The existing evidence supports the usefulness of DNase in treating biofilm infections by targeting extracellular DNA (eDNA), a key structural component of biofilms. Studies have shown that DNase can disrupt the biofilm matrix, leading to increased penetration of antibiotics and enhanced bacterial clearance. For instance, research demonstrated that the addition of DNase to antibiotic treatments significantly reduced biofilm biomass and the number of colony-forming units (CFUs) in both Gram-positive and Gram-negative bacterial biofilms44,45,46. In vitro evidence supports the utility of DNase treatment of M. avium, M. chelonae and M. fortuitum biofilms in combination with antibiotics42,47. Our results show that the ΔepsH strain with increased eDNA content is more tolerant to antibiotics than the wild-type providing indirect evidence that reducing eDNA may also be a viable strategy for treating mycobacterial infections in vivo. However, based on the knowledge from other bacterial species, it seems that extremely high concentrations of DNase are required for a substantial effect on antibiotic tolerance46. The fact that DNase has been approved for human pulmonary use to reduce the exacerbations of cystic fibrosis proves the safety of the administration of this enzyme48, making it an interesting option for treating mycobacterial biofilm infections in the future.

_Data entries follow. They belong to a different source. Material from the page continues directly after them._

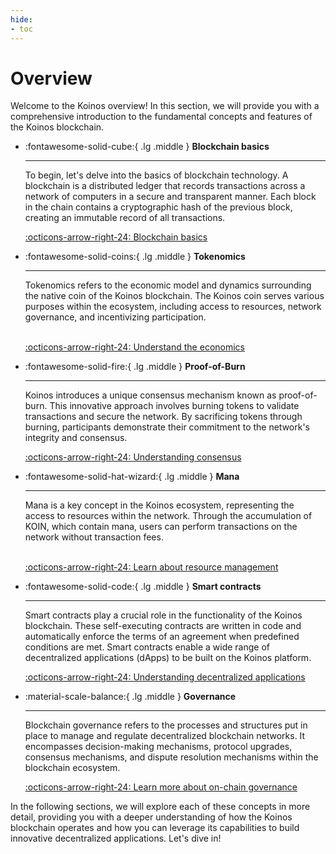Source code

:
 ```yaml
---
hide:
- toc
---
```


# Overview
Welcome to the Koinos overview! In this section, we will provide you with a comprehensive introduction to the fundamental concepts and features of the Koinos blockchain.

<div class="grid cards" markdown>

-   :fontawesome-solid-cube:{ .lg .middle } __Blockchain basics__

    ---

    To begin, let's delve into the basics of blockchain technology. A blockchain is a distributed ledger that records transactions across a network of computers in a secure and transparent manner. Each block in the chain contains a cryptographic hash of the previous block, creating an immutable record of all transactions.

    [:octicons-arrow-right-24: Blockchain basics](blockchain-basics.md)

-  :fontawesome-solid-coins:{ .lg .middle } __Tokenomics__

    ---

    Tokenomics refers to the economic model and dynamics surrounding the native coin of the Koinos blockchain. The Koinos coin serves various purposes within the ecosystem, including access to resources, network governance, and incentivizing participation.
    <br/><br/>

    [:octicons-arrow-right-24: Understand the economics](tokenomics.md)

-   :fontawesome-solid-fire:{ .lg .middle } __Proof-of-Burn__

    ---

    Koinos introduces a unique consensus mechanism known as proof-of-burn. This innovative approach involves burning tokens to validate transactions and secure the network. By sacrificing tokens through burning, participants demonstrate their commitment to the network's integrity and consensus.

    [:octicons-arrow-right-24: Understanding consensus](proof-of-burn.md)

-   :fontawesome-solid-hat-wizard:{ .lg .middle } __Mana__

    ---

    Mana is a key concept in the Koinos ecosystem, representing the access to resources within the network. Through the accumulation of KOIN, which contain mana, users can perform transactions on the network without transaction fees.
    <br/><br/>

    [:octicons-arrow-right-24: Learn about resource management](mana.md)

-   :fontawesome-solid-code:{ .lg .middle } __Smart contracts__

    ---

    Smart contracts play a crucial role in the functionality of the Koinos blockchain. These self-executing contracts are written in code and automatically enforce the terms of an agreement when predefined conditions are met. Smart contracts enable a wide range of decentralized applications (dApps) to be built on the Koinos platform.

    [:octicons-arrow-right-24: Understanding decentralized applications](smart-contracts.md)

-   :material-scale-balance:{ .lg .middle } __Governance__

    ---

    Blockchain governance refers to the processes and structures put in place to manage and regulate decentralized blockchain networks. It encompasses decision-making mechanisms, protocol upgrades, consensus mechanisms, and dispute resolution mechanisms within the blockchain ecosystem.

    [:octicons-arrow-right-24: Learn more about on-chain governance](governance.md)
</div>

In the following sections, we will explore each of these concepts in more detail, providing you with a deeper understanding of how the Koinos blockchain operates and how you can leverage its capabilities to build innovative decentralized applications. Let's dive in!
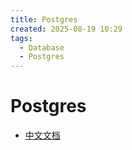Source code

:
 ```yaml
---
title: Postgres
created: 2025-08-19 10:29
tags:
  - Database
  - Postgres
---
```



<!-- markdownlint-disable MD025 -->

# Postgres

- [中文文档](http://www.postgres.cn/docs)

Overall, the study unveils the pivotal role of the glycosyltransferase EpsH in shaping mycobacterial biofilms. By deleting epsH in M. marinum, we discovered a dramatic increase in eDNA, extracellular protein, and total ECM accumulation. M. marinum lacking EpsH was fortified against antibiotics in vivo, supporting the connection between increased ECM and antibiotic tolerance. However, in vitro where the ΔepsH strain had a higher growth rate in biofilm conditions than the wild type, the increased ECM was not protective. The ΔepsH strain was less tolerant to antibiotics than the wild type. This intricate dance between ECM protection and growth rates underscores the complexity of biofilm biology. Based on our in vivo evidence in the zebrafish model, the potential of DNase to dismantle biofilms and boost antibiotic effectiveness is compelling. These insights pave the way for innovative treatments against mycobacterial infections, particularly tuberculosis, heralding a new era in the battle against these difficult-to-treat pathogens.

Methods

Bacterial strains and culture conditions

Mycobacterium marinum (ATCC 927) was cultured as described earlier7. Shortly, for planktonic cultures, an inoculum of M. marinum was transferred into a Middlebrook 7H9 medium supplemented with 10% (vol/vol) ADC (Fisher Scientific, NH, USA), 0.2% (vol/vol) glycerol, and 0.2% (vol/vol) Tween 80 (Sigma-Aldrich, MO, USA). Optical density (OD) was set to 0.05 in 600 nm wavelength, and the cells were cultured at 29 °C in bacterial culture tubes.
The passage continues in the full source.